Sometimes there are things you want to do in your layouts with CSS (Cascading Style Sheets) that you assume would be easy, but as you dive into the coding, it turns out what you thought should work just isn’t cutting it. Equally spacing elements across a horizontal area so that the first and last items are flush with the left and right borders respectively turns out to be a perfect example of this. For the lowdown on how to best accomplish this, read on!

Why Isn’t This Working?!?!

Here’s the issue I found myself running into on more than one occasion:

I need to display an array of items, such as in a catalog or members directory, and I want to span them horizontally across the available space. My knee-jerk reaction always seems to be to float each element’s container.
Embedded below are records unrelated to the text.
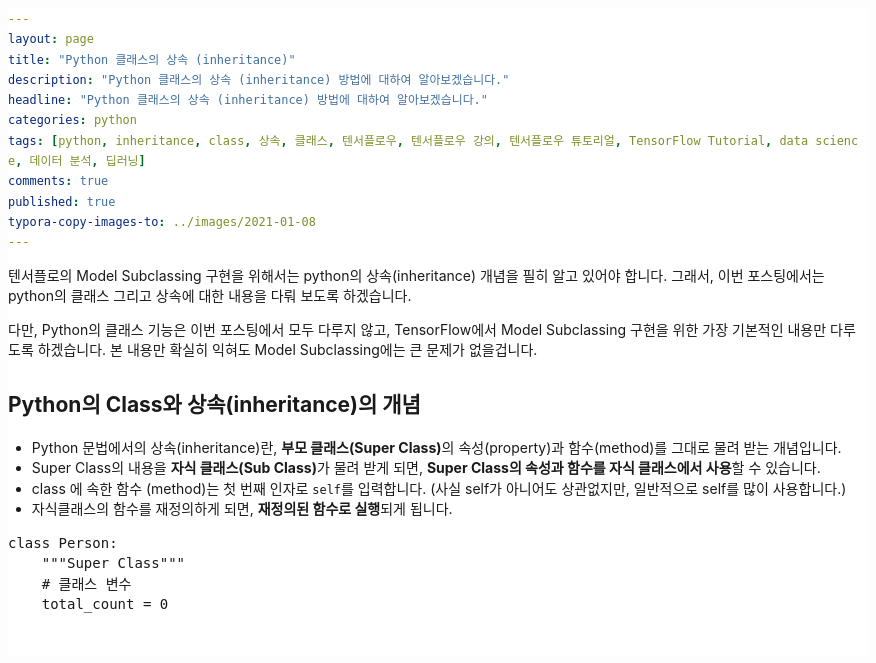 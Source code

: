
 ```yaml
---
layout: page
title: "Python 클래스의 상속 (inheritance)"
description: "Python 클래스의 상속 (inheritance) 방법에 대하여 알아보겠습니다."
headline: "Python 클래스의 상속 (inheritance) 방법에 대하여 알아보겠습니다."
categories: python
tags: [python, inheritance, class, 상속, 클래스, 텐서플로우, 텐서플로우 강의, 텐서플로우 튜토리얼, TensorFlow Tutorial, data science, 데이터 분석, 딥러닝]
comments: true
published: true
typora-copy-images-to: ../images/2021-01-08
---
```


텐서플로의 Model Subclassing 구현을 위해서는 python의 상속(inheritance) 개념을 필히 알고 있어야 합니다. 
그래서, 이번 포스팅에서는 python의 클래스 그리고 상속에 대한 내용을 다뤄 보도록 하겠습니다.

다만, Python의 클래스 기능은 이번 포스팅에서 모두 다루지 않고, TensorFlow에서 Model Subclassing 구현을 위한 가장 기본적인 내용만 다루도록 하겠습니다.
본 내용만 확실히 익혀도 Model Subclassing에는 큰 문제가 없을겁니다.

<body>
<div class="border-box-sizing" id="notebook" >
<div class="container" id="notebook-container">
<div class="cell border-box-sizing text_cell rendered"><div class="inner_cell">
<div class="text_cell_render border-box-sizing rendered_html">
<h2 id="Python의-Class와-상속(inheritance)의-개념">Python의 Class와 상속(inheritance)의 개념</h2>
</div>
</div>
</div>
<div class="cell border-box-sizing text_cell rendered"><div class="inner_cell">
<div class="text_cell_render border-box-sizing rendered_html">
<ul>
<li>Python 문법에서의 상속(inheritance)란, <strong>부모 클래스(Super Class)</strong>의 속성(property)과 함수(method)를 그대로 물려 받는 개념입니다.</li>
<li>Super Class의 내용을 <strong>자식 클래스(Sub Class)</strong>가 물려 받게 되면, <strong>Super Class의 속성과 함수를 자식 클래스에서 사용</strong>할 수 있습니다.</li>
<li>class 에 속한 함수 (method)는 첫 번째 인자로 <code>self</code>를 입력합니다. (사실 self가 아니어도 상관없지만, 일반적으로 self를 많이 사용합니다.)</li>
<li>자식클래스의 함수를 재정의하게 되면, <strong>재정의된 함수로 실행</strong>되게 됩니다.</li>
</ul>
</div>
</div>
</div>
<div class="cell border-box-sizing code_cell rendered">
<div class="input">

<div class="inner_cell">
<div class="input_area">
<div class="highlight hl-ipython3"><pre><span></span><span class="k">class</span> <span class="nc">Person</span><span class="p">:</span>
    <span class="sd">"""Super Class"""</span>
    <span class="c1"># 클래스 변수</span>
    <span class="n">total_count</span> <span class="o">=</span> <span class="mi">0</span>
Now for some applications this is fine, but when it comes down to pixel perfect layout mo-jo, it has a few downsides:

  1. If the elements are not all of equal height (as is often the case with dynamic content), then odd “stacking” will eventual happen on multiple rows, when an item in the previous line has more height then other items in the same row, and the next row can’t slide all the way over to the left.
  2. Even if we programmatically add in a clearing element after the last item in a row or force a conformed height to all elements, we have to accept that the last item won’t arrive flush to the right border of the containing element because of the right margin applied to the elements to space them apart. (We could change the right border on the last item of every row, but then we still have to deal with responsive widths… another can of worms!)

At first glance it seems like there should be an easy way to just apply percentage based widths and border to our elements and be done with it, but as we soon discover… using floats just doesn’t give us that perfect spread from left to right with our elements flush to the parent element’s borders.

Aha!!! It’s So Simple!

So what’s the solution?? It’s a thing of facepalm inducing simplicity. Instead of using float:left;, we simply give the parent container the text-align:justified; CSS rule and the elements themselves the display:inline-block; rule, along with a little trick that ensures that the justification works even on a single row.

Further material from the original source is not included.